## [WHAT IS BEING ASKED]
Whenever a line carries the word "drama", pull it out of the entries.
--------
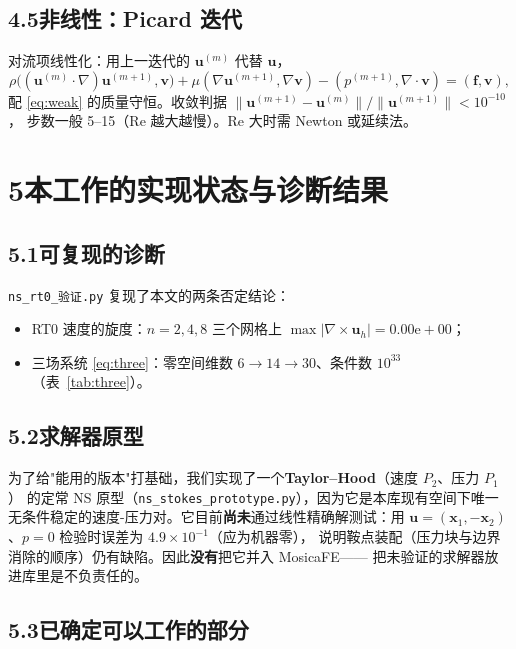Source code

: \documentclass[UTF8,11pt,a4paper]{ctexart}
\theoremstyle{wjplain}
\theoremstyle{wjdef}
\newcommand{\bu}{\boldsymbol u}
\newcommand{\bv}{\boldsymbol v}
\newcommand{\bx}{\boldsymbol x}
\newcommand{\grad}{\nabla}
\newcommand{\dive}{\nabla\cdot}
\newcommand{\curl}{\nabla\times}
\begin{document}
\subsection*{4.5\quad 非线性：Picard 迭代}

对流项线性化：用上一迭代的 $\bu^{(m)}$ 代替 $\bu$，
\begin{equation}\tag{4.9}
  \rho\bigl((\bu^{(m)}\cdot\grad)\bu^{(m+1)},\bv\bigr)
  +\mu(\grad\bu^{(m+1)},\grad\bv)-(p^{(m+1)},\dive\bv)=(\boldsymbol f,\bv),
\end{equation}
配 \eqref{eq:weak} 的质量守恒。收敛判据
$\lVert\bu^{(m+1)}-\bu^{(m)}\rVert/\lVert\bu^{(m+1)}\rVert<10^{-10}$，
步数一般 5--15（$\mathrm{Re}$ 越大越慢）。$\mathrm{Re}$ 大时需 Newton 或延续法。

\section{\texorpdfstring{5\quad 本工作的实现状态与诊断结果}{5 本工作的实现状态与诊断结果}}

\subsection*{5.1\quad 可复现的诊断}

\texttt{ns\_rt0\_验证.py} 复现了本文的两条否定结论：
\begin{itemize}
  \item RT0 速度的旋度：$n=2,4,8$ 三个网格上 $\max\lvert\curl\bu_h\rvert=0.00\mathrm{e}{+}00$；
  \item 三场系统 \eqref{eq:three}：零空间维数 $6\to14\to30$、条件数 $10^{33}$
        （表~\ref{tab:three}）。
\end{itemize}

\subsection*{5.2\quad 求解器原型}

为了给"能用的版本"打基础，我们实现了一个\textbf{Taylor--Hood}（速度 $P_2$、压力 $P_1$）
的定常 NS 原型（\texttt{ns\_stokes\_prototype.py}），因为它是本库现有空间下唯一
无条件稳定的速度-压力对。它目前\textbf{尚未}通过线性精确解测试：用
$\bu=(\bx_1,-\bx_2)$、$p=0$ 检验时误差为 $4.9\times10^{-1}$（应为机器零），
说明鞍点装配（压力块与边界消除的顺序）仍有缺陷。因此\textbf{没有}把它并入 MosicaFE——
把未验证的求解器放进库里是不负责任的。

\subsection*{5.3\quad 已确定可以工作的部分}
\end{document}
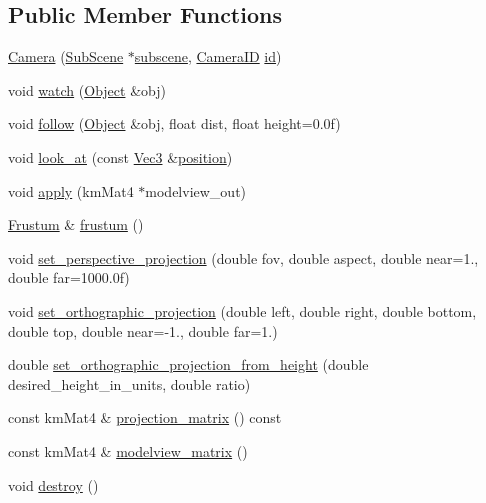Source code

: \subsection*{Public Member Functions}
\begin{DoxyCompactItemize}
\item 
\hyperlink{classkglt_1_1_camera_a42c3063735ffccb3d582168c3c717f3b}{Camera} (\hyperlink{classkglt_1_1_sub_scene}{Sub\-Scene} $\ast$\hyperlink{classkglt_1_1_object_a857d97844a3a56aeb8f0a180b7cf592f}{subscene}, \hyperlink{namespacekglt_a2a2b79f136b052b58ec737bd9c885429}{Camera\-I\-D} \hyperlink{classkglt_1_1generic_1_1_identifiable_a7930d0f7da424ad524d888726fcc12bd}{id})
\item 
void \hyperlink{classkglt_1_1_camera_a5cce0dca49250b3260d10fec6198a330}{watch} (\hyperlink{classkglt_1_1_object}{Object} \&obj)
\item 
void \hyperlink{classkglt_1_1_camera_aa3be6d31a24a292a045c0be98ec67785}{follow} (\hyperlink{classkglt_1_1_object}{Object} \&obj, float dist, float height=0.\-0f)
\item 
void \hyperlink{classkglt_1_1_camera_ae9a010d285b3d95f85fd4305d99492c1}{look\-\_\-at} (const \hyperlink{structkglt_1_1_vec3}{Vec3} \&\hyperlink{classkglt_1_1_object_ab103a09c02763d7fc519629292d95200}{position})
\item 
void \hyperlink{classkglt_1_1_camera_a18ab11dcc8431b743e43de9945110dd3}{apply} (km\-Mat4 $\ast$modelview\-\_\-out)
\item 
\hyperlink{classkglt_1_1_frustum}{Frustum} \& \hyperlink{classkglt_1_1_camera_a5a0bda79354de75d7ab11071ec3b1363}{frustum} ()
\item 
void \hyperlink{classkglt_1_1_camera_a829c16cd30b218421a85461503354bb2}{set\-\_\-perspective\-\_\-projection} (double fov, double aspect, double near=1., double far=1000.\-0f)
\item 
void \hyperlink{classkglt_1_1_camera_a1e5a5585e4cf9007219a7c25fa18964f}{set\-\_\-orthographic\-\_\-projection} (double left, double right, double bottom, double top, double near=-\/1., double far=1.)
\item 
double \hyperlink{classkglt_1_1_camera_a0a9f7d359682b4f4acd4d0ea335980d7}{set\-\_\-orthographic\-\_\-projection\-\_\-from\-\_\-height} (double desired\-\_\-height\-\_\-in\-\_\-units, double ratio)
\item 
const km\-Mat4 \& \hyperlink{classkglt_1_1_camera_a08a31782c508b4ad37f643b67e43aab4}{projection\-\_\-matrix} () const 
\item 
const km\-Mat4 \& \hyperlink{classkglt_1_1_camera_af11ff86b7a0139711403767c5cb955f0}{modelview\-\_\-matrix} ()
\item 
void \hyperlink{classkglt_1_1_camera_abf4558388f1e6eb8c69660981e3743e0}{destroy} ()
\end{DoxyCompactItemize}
--------
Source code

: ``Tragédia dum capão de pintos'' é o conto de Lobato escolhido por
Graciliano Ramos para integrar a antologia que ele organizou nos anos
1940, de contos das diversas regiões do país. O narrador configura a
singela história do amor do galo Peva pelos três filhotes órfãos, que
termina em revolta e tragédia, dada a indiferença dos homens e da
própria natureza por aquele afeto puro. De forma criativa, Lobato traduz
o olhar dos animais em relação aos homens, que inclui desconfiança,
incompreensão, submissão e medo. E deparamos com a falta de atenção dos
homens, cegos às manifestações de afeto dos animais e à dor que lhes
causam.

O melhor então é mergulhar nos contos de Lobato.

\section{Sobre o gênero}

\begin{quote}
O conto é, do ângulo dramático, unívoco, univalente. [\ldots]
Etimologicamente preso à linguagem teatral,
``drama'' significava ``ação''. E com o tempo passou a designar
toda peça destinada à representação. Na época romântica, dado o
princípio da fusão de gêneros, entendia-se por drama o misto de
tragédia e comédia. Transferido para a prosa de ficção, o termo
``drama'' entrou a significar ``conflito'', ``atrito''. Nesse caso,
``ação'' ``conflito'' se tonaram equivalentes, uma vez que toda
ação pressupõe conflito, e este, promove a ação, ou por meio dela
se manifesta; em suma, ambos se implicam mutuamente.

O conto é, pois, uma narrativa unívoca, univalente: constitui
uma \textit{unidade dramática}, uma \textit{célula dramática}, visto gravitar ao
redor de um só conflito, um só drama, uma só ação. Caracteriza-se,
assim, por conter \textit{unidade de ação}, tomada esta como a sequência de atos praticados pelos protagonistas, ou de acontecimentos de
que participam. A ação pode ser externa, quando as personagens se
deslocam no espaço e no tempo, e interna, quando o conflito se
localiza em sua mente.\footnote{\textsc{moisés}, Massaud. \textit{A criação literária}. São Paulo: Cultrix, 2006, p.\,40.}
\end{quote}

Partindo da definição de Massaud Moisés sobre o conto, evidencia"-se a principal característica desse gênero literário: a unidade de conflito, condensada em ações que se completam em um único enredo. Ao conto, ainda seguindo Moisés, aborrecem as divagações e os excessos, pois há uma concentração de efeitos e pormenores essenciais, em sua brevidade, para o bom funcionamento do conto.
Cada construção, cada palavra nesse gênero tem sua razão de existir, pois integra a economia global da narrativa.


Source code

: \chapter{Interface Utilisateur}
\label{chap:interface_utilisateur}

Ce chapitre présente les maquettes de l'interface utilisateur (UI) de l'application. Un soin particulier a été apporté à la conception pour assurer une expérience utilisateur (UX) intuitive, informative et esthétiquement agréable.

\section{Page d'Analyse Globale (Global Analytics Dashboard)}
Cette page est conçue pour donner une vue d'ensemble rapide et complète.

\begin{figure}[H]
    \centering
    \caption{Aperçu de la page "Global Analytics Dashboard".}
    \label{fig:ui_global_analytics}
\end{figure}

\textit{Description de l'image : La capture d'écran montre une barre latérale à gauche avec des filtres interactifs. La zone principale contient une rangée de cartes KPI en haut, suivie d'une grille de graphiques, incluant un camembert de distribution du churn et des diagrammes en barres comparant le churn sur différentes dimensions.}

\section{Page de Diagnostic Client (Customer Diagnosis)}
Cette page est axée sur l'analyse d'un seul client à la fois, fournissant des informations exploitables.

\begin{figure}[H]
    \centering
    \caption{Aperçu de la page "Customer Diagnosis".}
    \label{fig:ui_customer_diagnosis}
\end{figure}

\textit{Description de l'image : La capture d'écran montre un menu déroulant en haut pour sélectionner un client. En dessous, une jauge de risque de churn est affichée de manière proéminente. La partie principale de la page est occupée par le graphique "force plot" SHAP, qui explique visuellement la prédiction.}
--------
## [TASK ANSWER]
``drama'' significava ``ação''. E com o tempo passou a designar
princípio da fusão de gêneros, entendia-se por drama o misto de
``drama'' entrou a significar ``conflito'', ``atrito''. Nesse caso,
redor de um só conflito, um só drama, uma só ação. Caracteriza-se,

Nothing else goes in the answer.